Title: Inflation and Mustaches
Post by: kelvin on March 15, 2017, 04:03:46 AM
Some news outlets and financial bloggers believe that inflation may show up under the current POTUS.

What is the proper response to inflation, from an investor's standpoint? Move everything into gold?

Personally, I'm a recent graduate with some student debt, no CC or other debt, no assets to speak of. How will inflation affect my debt? Will it make my debts easier or harder to pay off?
Title: Re: Inflation and Mustaches
Post by: vivophoenix on March 15, 2017, 06:21:06 AM
I will address the part about your debts.

IF they are fixed rate, it will make them easier, and if your wage rises.

usually, people get raises each year, in response to inflation( can not speak for everyone).
so that means that monthly payment, although it numerically stays the same through out inflation, its value is less

For example:

you owe $100 a month in 2017
you make $50,000/year
but inflation rises 10% in one year.

the next year(2018) you will still owe $100 a month
but you now earn $50, 500/year, that is 5 extra payments towards that debt, and you did nothing different in 2018.

usually to purchase the item or service you got in 2017, it costs 10% more in 2018.  if it wasn't something frivolous it may be an item or service that is not worth more dollars.
Title: Re: Inflation and Mustaches
Post by: vivophoenix on March 15, 2017, 06:24:35 AM
now for your investor question

gold is not a bet against inflation

but proper investments should outpace inflation. If you get the average S&P return of 8% /year, and inflation occurs at about 3%. you still will earn 5% profit.
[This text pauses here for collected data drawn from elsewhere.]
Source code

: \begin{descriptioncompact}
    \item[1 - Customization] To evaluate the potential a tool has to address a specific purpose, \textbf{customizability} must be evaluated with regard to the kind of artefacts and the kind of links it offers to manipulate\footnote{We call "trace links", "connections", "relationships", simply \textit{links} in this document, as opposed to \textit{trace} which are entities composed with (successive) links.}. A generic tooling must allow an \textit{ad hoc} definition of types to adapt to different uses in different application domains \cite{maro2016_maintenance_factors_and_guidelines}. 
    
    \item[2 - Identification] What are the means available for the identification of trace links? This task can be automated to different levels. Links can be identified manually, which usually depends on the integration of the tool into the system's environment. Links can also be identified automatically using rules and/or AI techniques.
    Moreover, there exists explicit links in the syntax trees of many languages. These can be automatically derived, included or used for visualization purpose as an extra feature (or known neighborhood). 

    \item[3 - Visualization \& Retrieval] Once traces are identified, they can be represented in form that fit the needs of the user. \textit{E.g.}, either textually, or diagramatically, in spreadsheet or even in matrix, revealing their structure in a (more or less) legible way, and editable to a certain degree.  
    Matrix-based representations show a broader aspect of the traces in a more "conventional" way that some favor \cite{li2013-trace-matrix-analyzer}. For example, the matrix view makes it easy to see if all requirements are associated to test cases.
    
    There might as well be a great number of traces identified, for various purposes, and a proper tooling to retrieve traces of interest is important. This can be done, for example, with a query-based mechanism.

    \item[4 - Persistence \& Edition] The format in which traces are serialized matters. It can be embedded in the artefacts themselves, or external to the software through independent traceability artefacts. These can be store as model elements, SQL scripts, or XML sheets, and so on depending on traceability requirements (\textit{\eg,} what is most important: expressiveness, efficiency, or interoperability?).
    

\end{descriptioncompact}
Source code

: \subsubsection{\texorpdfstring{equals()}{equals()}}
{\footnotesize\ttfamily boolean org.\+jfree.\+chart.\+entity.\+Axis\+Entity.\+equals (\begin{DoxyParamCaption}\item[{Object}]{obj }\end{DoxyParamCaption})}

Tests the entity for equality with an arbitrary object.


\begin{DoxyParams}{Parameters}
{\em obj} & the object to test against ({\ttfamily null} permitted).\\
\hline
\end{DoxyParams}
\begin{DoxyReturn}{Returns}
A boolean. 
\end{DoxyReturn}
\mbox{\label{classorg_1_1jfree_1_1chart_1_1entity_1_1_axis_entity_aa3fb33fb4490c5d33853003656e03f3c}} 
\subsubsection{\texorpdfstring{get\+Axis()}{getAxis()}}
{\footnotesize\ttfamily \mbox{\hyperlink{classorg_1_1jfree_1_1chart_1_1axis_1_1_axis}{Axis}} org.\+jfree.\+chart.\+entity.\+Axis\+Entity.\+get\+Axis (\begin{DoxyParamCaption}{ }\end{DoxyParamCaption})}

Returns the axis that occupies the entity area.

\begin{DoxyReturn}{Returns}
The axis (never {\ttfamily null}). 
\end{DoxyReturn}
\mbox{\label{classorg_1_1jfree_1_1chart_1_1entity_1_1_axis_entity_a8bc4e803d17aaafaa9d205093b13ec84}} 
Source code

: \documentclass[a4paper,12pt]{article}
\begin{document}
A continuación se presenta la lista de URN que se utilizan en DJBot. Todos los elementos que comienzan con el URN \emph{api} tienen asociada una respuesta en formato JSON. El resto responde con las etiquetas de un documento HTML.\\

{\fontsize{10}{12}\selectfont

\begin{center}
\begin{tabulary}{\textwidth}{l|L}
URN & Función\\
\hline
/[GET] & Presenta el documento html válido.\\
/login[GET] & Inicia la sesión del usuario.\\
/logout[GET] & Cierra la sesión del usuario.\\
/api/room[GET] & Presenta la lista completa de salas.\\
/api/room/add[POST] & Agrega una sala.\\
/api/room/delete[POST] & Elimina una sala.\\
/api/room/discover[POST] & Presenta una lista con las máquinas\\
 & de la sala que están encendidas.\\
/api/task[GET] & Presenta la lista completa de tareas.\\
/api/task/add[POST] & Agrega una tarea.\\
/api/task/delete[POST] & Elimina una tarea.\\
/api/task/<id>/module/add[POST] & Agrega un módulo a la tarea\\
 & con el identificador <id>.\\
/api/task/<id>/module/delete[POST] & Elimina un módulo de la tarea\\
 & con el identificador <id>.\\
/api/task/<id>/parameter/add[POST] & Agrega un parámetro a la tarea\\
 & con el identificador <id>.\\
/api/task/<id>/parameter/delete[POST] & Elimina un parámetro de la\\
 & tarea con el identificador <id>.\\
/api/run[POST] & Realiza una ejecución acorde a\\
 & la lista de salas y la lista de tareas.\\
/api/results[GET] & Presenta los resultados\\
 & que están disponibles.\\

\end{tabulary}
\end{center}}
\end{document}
Also, all of the math done by MMM takes inflation into account. the 4% drawdown rule,  assumes a loss to inflation and also attempts to preserve principal.
Title: Re: Inflation and Mustaches
Post by: TreesBikesLove on March 15, 2017, 08:28:51 AM
The best hedge against inflation is to continue working. As a recent grad who will be working for another decade or so, you should be working during this period anyway. Whether or not inflation happens doesn't matter as long as your job is stable and they give you COLA that match or exceed inflation.

For someone who is already retired or very close to retirement, I do not know a good solution other than trust the 4% rule like it's God's word or find some enjoyable part-time work.
Title: Re: Inflation and Mustaches
Post by: kelvin on March 15, 2017, 08:44:53 AM
vivophoenix - my debts are variable rate. The expensive one is $7600 at prime + 3%, the cheaper one is government student loans (in Ontario), $15000 at prime. The government is really flexible about payback terms, they're tied directly to my income on my tax statements. I'll be able to pay that one back as slowly as I like. I might see if I can get the expensive one rolled into something fixed rate now, while the rates are low. Thanks!

shaybro - I currently have a three month contract in my field and a ton of feelers out looking for more work. I'm looking into freelancing on the side to help with the pay gaps between contracts and to build my resume.